Se concentrer sur la santé, l’écologie, la défense…
L’effort économique et industriel devrait, selon les conclusions du rapport, se concentrer sur les secteurs de la santé, du transport et des mobilités, de l’écologie, de la défense et de la sécurité. Des secteurs « dans lesquels notre industrie peut sérieusement envisager jouer un rôle de premier plan au niveau mondial et concurrencer les géants extraeuropéens ».
L’Etat pourrait jouer « un rôle fondamental » pour « amorcer le mouvement et la structuration de l’écosystème » et en devenant « le premier client ». Cela pourrait se manifester par des dispositifs de soutien à l’innovation, des subventions, des commandes publiques, mais aussi l’organisation de « grands défis ».
Cédric Villani aimerait aussi que soient mis en place des « bacs à sable d’innovation », permettant, par exemple, « l’allégement, temporaire, de certaines contraintes réglementaires » et « des moyens d’expérimentation en situation réelle ».

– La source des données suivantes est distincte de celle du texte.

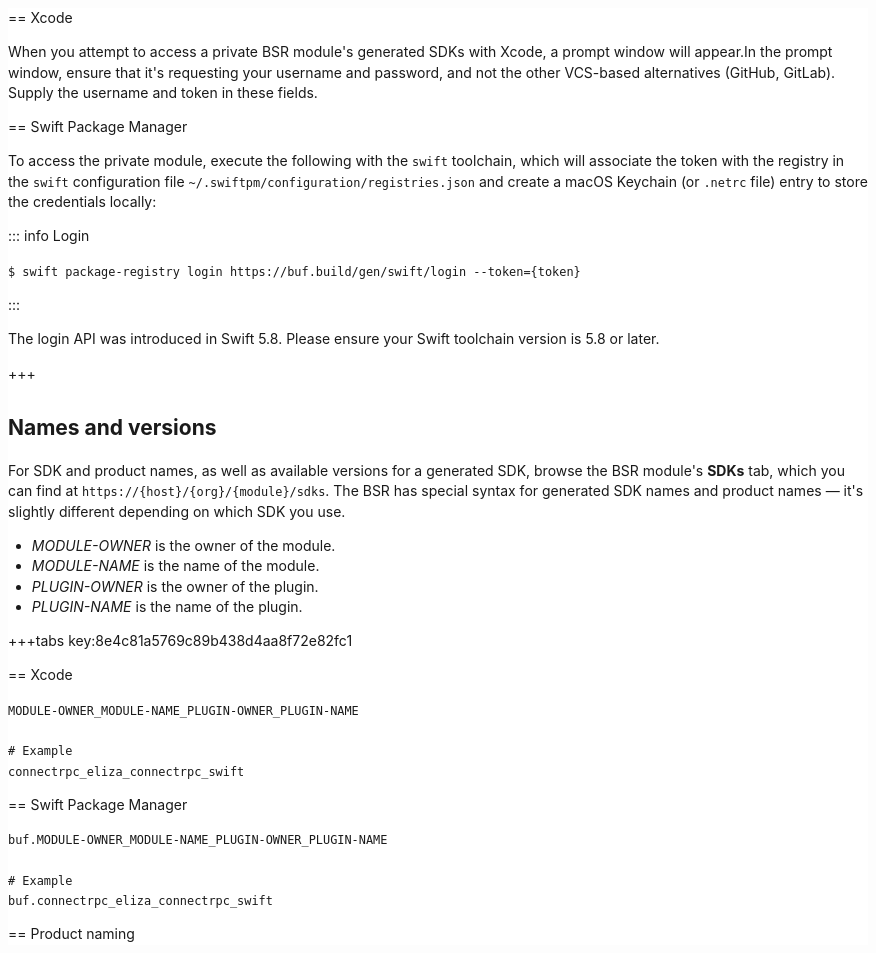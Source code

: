 == Xcode

When you attempt to access a private BSR module's generated SDKs with Xcode, a prompt window will appear.In the prompt window, ensure that it's requesting your username and password, and not the other VCS-based alternatives (GitHub, GitLab). Supply the username and token in these fields.

== Swift Package Manager

To access the private module, execute the following with the `swift` toolchain, which will associate the token with the registry in the `swift` configuration file `~/.swiftpm/configuration/registries.json` and create a macOS Keychain (or `.netrc` file) entry to store the credentials locally:

::: info Login

```console
$ swift package-registry login https://buf.build/gen/swift/login --token={token}
```

:::

The login API was introduced in Swift 5.8. Please ensure your Swift toolchain version is 5.8 or later.

+++

## Names and versions

For SDK and product names, as well as available versions for a generated SDK, browse the BSR module's **SDKs** tab, which you can find at `https://{host}/{org}/{module}/sdks`. The BSR has special syntax for generated SDK names and product names — it's slightly different depending on which SDK you use.

- _MODULE-OWNER_ is the owner of the module.
- _MODULE-NAME_ is the name of the module.
- _PLUGIN-OWNER_ is the owner of the plugin.
- _PLUGIN-NAME_ is the name of the plugin.

+++tabs key:8e4c81a5769c89b438d4aa8f72e82fc1

== Xcode

```console
MODULE-OWNER_MODULE-NAME_PLUGIN-OWNER_PLUGIN-NAME

# Example
connectrpc_eliza_connectrpc_swift
```

== Swift Package Manager

```console
buf.MODULE-OWNER_MODULE-NAME_PLUGIN-OWNER_PLUGIN-NAME

# Example
buf.connectrpc_eliza_connectrpc_swift
```

== Product naming
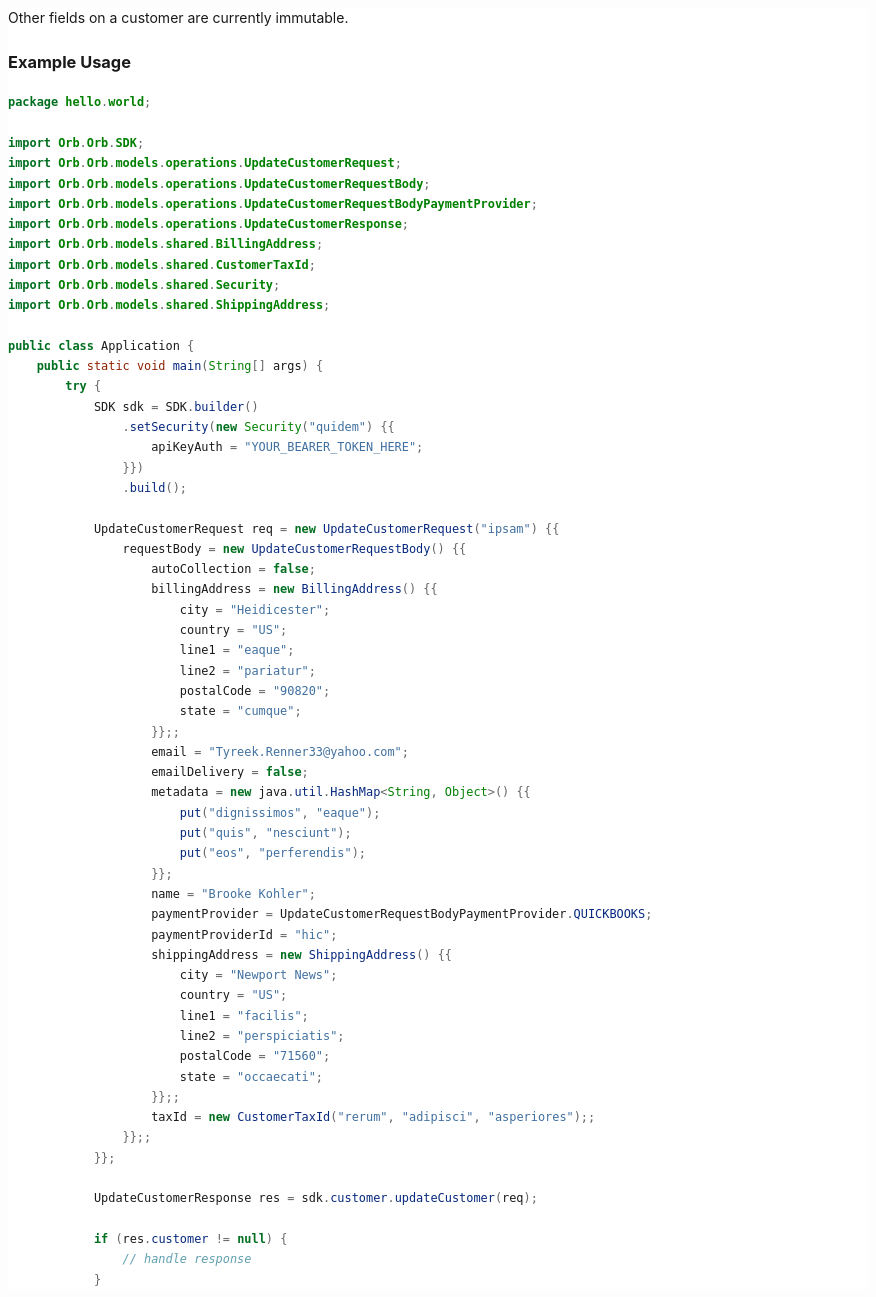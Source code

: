 Other fields on a customer are currently immutable.

### Example Usage

```java
package hello.world;

import Orb.Orb.SDK;
import Orb.Orb.models.operations.UpdateCustomerRequest;
import Orb.Orb.models.operations.UpdateCustomerRequestBody;
import Orb.Orb.models.operations.UpdateCustomerRequestBodyPaymentProvider;
import Orb.Orb.models.operations.UpdateCustomerResponse;
import Orb.Orb.models.shared.BillingAddress;
import Orb.Orb.models.shared.CustomerTaxId;
import Orb.Orb.models.shared.Security;
import Orb.Orb.models.shared.ShippingAddress;

public class Application {
    public static void main(String[] args) {
        try {
            SDK sdk = SDK.builder()
                .setSecurity(new Security("quidem") {{
                    apiKeyAuth = "YOUR_BEARER_TOKEN_HERE";
                }})
                .build();

            UpdateCustomerRequest req = new UpdateCustomerRequest("ipsam") {{
                requestBody = new UpdateCustomerRequestBody() {{
                    autoCollection = false;
                    billingAddress = new BillingAddress() {{
                        city = "Heidicester";
                        country = "US";
                        line1 = "eaque";
                        line2 = "pariatur";
                        postalCode = "90820";
                        state = "cumque";
                    }};;
                    email = "Tyreek.Renner33@yahoo.com";
                    emailDelivery = false;
                    metadata = new java.util.HashMap<String, Object>() {{
                        put("dignissimos", "eaque");
                        put("quis", "nesciunt");
                        put("eos", "perferendis");
                    }};
                    name = "Brooke Kohler";
                    paymentProvider = UpdateCustomerRequestBodyPaymentProvider.QUICKBOOKS;
                    paymentProviderId = "hic";
                    shippingAddress = new ShippingAddress() {{
                        city = "Newport News";
                        country = "US";
                        line1 = "facilis";
                        line2 = "perspiciatis";
                        postalCode = "71560";
                        state = "occaecati";
                    }};;
                    taxId = new CustomerTaxId("rerum", "adipisci", "asperiores");;
                }};;
            }};            

            UpdateCustomerResponse res = sdk.customer.updateCustomer(req);

            if (res.customer != null) {
                // handle response
            }
```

Par ailleurs, le député estime que la France devrait « prendre le leadership » dans le domaine des liens entre IA et environnement : « l’intelligence artificielle peut contribuer à diminuer toutes nos consommations et à amplifier toutes nos actions en faveur du respect et de la restauration des écosystèmes », souligne le rapport.
Une intelligence artificielle éthique
« L’intelligence artificielle ne peut pas être une nouvelle machine à exclure », écrit M. Villani. Entre les biais de certains programmes — qui reproduisent le racisme et le sexisme humain par exemple —, le manque de mixité dans les équipes de recherche et les risques sociaux que peuvent représenter ces programmes, l’IA peut inquiéter.
Concernant l’impact sur le marché de l’emploi, le député rappelle que les différentes études à ce sujet fournissent des prévisions bien différentes. Il souhaite, cependant, la création d’une structure ayant pour mission « d’anticiper » et « d’expérimenter des dispositifs d’accompagnement » ou encore « des modalités nouvelles de production et de répartition de la valeur ».
Le rapport insiste aussi sur le besoin de féminisation de l’IA — les femmes ne sont que 10 % dans les écoles d’ingénieur en informatique. « Ce manque de diversité peut conduire les algorithmes à reproduire des biais », explique le document, qui recommande une « politique incitative » visant à atteindre un taux de 40 % d’étudiantes d’ici à 2020.
Plus largement, le député recommande la mise en place d’un comité d’éthique de l’IA, chargé d’organiser le débat public et de fournir des avis et recommandations « en toute indépendance ». Il souhaite aussi que les pouvoirs publics se dotent « d’une fonction d’audit de ses algorithmes » et puissent, « dans le cadre d’une procédure judiciaire ou sur saisine du défenseur des droits », examiner ces « boîtes noires » pour en comprendre le fonctionnement.
Des propositions non chiffrées
Le rapport de Cédric Villani propose un grand nombre de recommandations très concrètes, mais comment les financer ? Le document n’avance aucun chiffre. « On a fait ces calculs, et plutôt trois fois qu’une, a assuré M. Villani au Monde. Mais on ne voulait pas qu’ils soient dans le rapport pour éviter que l’expression publique se précipite dessus. »
Pour mémoire, François Hollande s’était engagé, après un premier rapport sur l’IA publié en 2017, à débloquer une enveloppe de 1,5 milliard d’euros sur dix ans. Par ailleurs, le député en appelle également au financement privé pour soutenir le développement de l’IA en France : « [L’Etat] n’a pas vocation à supplanter les investissements privés. (…) Il faut que le venture capital [capital-risque] se développe de plus en plus. »
Maintenant que les propositions sont sur la table, reste à voir ce que l’exécutif va en retenir. La réponse sera en grande partie apportée dès jeudi 29 avril. A l’occasion d’un sommet sur l’IA, organisé au Collège de France à Paris, le président Emmanuel Macron doit présenter son plan pour l’intelligence artificielle.